* _Task_
Report how many lines below include "been", giving the figure alone.

[Raw data — start]

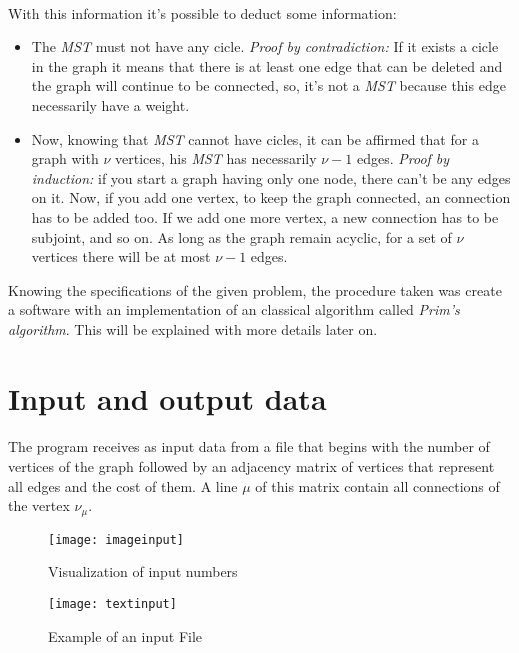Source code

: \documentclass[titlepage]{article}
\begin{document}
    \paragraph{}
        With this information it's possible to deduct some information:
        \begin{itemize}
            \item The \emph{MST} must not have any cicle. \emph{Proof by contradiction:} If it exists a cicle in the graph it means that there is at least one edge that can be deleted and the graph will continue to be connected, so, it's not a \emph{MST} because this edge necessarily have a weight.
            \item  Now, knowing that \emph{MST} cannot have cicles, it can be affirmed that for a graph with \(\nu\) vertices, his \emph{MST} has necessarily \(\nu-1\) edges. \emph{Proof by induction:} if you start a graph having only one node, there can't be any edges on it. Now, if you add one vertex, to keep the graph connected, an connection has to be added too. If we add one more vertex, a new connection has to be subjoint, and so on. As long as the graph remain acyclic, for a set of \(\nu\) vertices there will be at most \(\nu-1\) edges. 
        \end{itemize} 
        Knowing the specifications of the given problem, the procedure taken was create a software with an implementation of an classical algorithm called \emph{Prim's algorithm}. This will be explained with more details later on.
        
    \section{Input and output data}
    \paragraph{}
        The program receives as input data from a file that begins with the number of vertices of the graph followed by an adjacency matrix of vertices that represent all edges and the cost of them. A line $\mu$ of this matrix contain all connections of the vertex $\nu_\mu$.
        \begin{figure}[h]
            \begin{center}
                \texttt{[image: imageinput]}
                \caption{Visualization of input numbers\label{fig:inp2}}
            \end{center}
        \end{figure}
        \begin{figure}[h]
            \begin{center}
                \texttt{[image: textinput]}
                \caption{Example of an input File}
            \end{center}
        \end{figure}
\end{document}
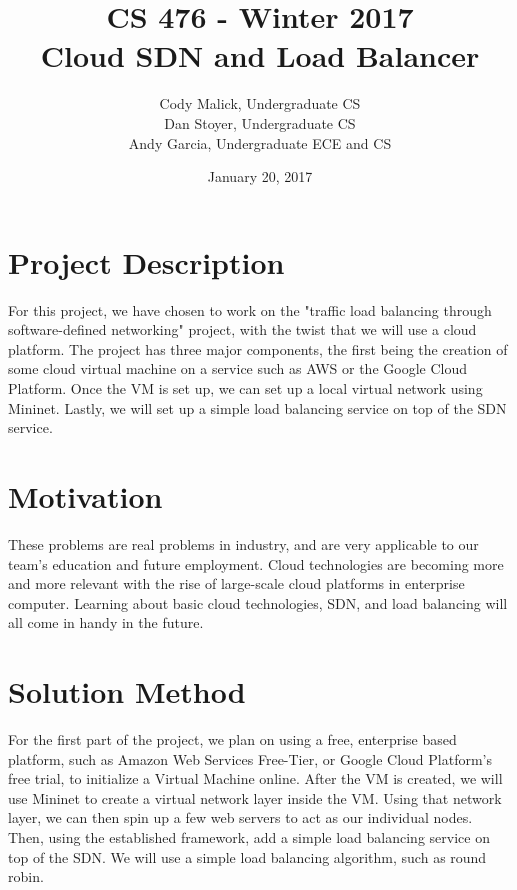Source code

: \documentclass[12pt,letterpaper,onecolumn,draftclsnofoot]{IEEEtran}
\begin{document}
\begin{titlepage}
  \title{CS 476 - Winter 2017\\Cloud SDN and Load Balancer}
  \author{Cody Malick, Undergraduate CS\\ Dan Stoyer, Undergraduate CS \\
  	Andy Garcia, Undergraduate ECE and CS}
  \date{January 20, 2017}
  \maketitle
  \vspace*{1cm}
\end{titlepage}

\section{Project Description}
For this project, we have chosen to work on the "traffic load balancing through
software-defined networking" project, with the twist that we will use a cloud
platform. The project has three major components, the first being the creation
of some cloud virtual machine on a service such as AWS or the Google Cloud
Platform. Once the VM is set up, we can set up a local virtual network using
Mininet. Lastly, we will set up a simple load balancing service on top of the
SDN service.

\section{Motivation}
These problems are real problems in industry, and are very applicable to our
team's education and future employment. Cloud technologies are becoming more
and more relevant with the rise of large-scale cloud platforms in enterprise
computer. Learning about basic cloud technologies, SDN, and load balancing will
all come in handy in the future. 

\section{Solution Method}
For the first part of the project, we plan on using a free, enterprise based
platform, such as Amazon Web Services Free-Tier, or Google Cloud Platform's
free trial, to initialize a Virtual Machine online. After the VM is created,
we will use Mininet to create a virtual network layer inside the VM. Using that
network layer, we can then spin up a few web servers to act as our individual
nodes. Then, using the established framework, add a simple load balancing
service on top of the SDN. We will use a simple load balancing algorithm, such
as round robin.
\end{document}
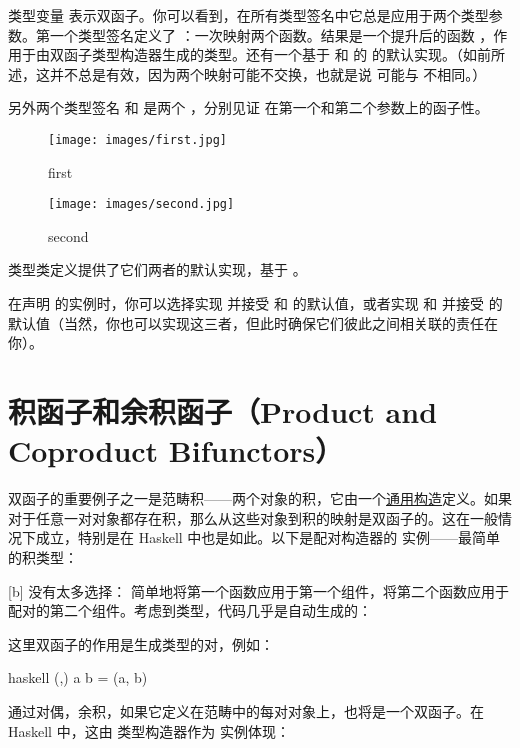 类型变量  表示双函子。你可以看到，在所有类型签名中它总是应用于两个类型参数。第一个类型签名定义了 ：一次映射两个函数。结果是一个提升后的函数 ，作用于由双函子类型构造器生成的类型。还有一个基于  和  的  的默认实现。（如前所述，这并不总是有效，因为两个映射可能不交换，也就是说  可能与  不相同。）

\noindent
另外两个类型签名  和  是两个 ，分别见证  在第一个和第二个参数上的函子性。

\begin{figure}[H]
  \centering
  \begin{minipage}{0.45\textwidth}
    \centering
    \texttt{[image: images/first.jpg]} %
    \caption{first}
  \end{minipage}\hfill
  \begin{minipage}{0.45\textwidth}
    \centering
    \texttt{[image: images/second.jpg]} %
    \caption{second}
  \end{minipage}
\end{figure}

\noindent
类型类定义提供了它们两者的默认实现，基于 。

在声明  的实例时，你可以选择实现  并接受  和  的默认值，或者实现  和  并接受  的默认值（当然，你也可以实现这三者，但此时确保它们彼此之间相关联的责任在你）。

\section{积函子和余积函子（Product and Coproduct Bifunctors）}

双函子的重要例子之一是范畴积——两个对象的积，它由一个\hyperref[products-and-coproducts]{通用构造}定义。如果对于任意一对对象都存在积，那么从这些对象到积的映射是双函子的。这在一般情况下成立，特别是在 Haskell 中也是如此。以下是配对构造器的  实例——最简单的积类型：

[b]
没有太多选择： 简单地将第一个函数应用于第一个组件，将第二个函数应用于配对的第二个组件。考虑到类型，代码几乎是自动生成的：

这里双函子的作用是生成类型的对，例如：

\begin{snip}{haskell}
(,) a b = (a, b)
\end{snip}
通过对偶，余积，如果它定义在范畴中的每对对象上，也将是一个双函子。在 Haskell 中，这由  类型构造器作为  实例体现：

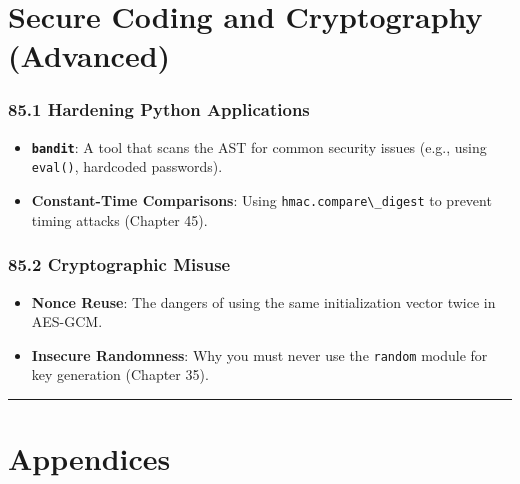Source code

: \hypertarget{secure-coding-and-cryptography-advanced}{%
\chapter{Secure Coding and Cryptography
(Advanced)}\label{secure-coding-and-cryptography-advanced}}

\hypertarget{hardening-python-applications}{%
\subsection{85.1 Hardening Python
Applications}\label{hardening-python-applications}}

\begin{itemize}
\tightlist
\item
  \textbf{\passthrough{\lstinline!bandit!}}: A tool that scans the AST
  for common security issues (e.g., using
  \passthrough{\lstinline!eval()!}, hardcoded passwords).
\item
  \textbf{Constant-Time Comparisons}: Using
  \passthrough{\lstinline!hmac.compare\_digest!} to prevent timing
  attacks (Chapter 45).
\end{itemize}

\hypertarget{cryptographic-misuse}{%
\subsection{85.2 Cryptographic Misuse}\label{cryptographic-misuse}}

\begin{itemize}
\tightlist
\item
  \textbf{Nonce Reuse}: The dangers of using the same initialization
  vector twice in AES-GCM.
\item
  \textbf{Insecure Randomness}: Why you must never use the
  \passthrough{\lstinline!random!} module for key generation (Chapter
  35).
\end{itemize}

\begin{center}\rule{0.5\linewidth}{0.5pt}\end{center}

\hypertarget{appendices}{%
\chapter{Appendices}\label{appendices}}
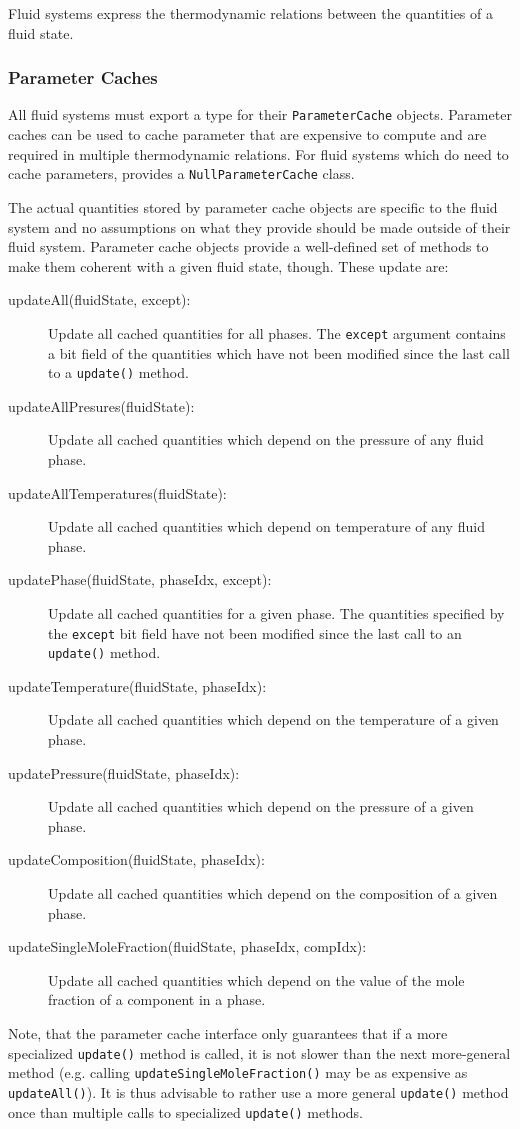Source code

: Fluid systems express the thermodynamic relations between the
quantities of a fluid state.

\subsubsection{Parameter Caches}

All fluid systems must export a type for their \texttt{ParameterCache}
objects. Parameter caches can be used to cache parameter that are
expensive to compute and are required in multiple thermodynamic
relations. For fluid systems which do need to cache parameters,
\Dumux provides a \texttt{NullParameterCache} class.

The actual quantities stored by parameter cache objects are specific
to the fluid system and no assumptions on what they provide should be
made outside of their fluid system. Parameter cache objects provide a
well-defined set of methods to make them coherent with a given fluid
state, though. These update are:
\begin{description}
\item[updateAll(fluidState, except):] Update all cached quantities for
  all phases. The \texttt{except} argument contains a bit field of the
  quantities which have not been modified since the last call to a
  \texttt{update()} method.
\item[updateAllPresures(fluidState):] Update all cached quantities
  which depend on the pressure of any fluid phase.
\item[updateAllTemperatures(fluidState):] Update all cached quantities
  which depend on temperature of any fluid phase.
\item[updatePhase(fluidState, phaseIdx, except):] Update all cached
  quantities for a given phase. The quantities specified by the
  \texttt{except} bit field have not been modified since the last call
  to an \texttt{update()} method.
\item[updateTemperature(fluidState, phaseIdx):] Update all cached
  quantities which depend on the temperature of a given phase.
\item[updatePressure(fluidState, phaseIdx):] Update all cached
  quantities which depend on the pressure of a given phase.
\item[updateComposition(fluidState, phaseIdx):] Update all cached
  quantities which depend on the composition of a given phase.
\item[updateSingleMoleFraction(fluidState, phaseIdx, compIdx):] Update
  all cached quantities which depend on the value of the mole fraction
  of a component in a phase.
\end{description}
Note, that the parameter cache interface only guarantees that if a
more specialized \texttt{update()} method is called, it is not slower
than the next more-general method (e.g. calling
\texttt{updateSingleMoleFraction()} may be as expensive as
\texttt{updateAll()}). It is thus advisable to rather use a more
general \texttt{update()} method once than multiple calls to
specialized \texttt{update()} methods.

[Raw data — finish]

* _Response to this task_
2